2021 wurde Abdulrazak Gurnah (geboren 1948 auf Sansibar) der Literaturnobelpreis verliehen. Daran anschließend wurden einige seiner Romane in Deutschland neu verlegt.
Das verlorene Paradies erschien im Original 1994, spielt im Tansania des frühen 20. Jahrhunderts und handelt von dem zwölfjährigen Yusuf, dessen Eltern ihn zur Bezahlung ihrer Schulden an einen arabischen Händler
übergeben, den er Onkel Aziz nennt. Durch seine Arbeit für Aziz lernt er verschiedene Landesteile und Kulturen in seinem Land kennen. Im Geplänkel der Männer untereinander erfährt Yusuf etwas über Religion und Glauben (nicht nur seinen eigenen muslimischen), die Brutalität der Stärkeren, insbesondere auch in Bezug auf Sklaverei und die Rücksichtslosigkeit der deutschen Kolonialisierung.

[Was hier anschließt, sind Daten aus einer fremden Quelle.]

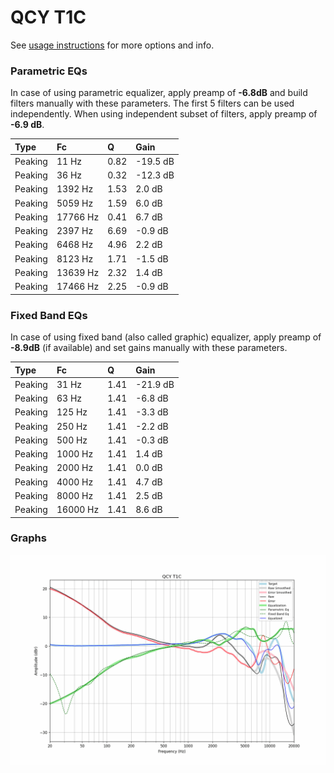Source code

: # QCY T1C
See [usage instructions](https://github.com/jaakkopasanen/AutoEq#usage) for more options and info.

### Parametric EQs
In case of using parametric equalizer, apply preamp of **-6.8dB** and build filters manually
with these parameters. The first 5 filters can be used independently.
When using independent subset of filters, apply preamp of **-6.9 dB**.

| Type    | Fc       |    Q | Gain     |
|:--------|:---------|:-----|:---------|
| Peaking | 11 Hz    | 0.82 | -19.5 dB |
| Peaking | 36 Hz    | 0.32 | -12.3 dB |
| Peaking | 1392 Hz  | 1.53 | 2.0 dB   |
| Peaking | 5059 Hz  | 1.59 | 6.0 dB   |
| Peaking | 17766 Hz | 0.41 | 6.7 dB   |
| Peaking | 2397 Hz  | 6.69 | -0.9 dB  |
| Peaking | 6468 Hz  | 4.96 | 2.2 dB   |
| Peaking | 8123 Hz  | 1.71 | -1.5 dB  |
| Peaking | 13639 Hz | 2.32 | 1.4 dB   |
| Peaking | 17466 Hz | 2.25 | -0.9 dB  |

### Fixed Band EQs
In case of using fixed band (also called graphic) equalizer, apply preamp of **-8.9dB**
(if available) and set gains manually with these parameters.

| Type    | Fc       |    Q | Gain     |
|:--------|:---------|:-----|:---------|
| Peaking | 31 Hz    | 1.41 | -21.9 dB |
| Peaking | 63 Hz    | 1.41 | -6.8 dB  |
| Peaking | 125 Hz   | 1.41 | -3.3 dB  |
| Peaking | 250 Hz   | 1.41 | -2.2 dB  |
| Peaking | 500 Hz   | 1.41 | -0.3 dB  |
| Peaking | 1000 Hz  | 1.41 | 1.4 dB   |
| Peaking | 2000 Hz  | 1.41 | 0.0 dB   |
| Peaking | 4000 Hz  | 1.41 | 4.7 dB   |
| Peaking | 8000 Hz  | 1.41 | 2.5 dB   |
| Peaking | 16000 Hz | 1.41 | 8.6 dB   |

### Graphs
![](./QCY%20T1C.png)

Frauen lernt er eher als mysteriöse, unverständliche Wesen kennen, die ihm scheinbar Verbotenes aufzudrängen scheinen. Doch erlauben die Umstände ihm nie, seine Beziehungen weiterzuentwickeln. Dabei wird er sich, je älter er wird und je mehr er erlebt und erfährt, sich seiner Unfreiheit bewusst. Auch er lebt als einer Art Sklave unter dem Regime seines angeblichen Onkels, auch wenn er dessen Garten lange als eine Art Paradies wahrnimmt. Die Geschichte endet plötzlich mit dem Auftauchen der deutschen Kolonialarmee, denen sich Yusuf anschließt, um seiner restriktiven Abhängigkeit zu entfliehen.
Das verlorene Paradies schildert eindrücklich die Zerrissenheit, aber auch die Vielfältigkeit des multikulturellen Landes Tansania (oder auch Deutsch-Ostafrika, später Tanganyika Territory...) kurz vor Beginn des ersten Weltkriegs. Zusammen mit Yusufs Erfahrungen über die Jahre hinweg erweitert sich auch der Blick des Lesenden auf Land und Leute und schärft den Blick auf Sklaverei und Kolonialismus. Interessant ist auch die immer wieder betonte Kultur des Geschichtenerzählens in einem Land mit wenig Bildung und hohem Grad von Illiteralität. Was ist die Geschichte hinter der Geschichte? Was sagt sie über den Erzählenden aus? Und so reiht sich Yusufs Geschichte ein...
Abdulrazak Gurnah, Das verlorene Paradies. Hörverlag 2021.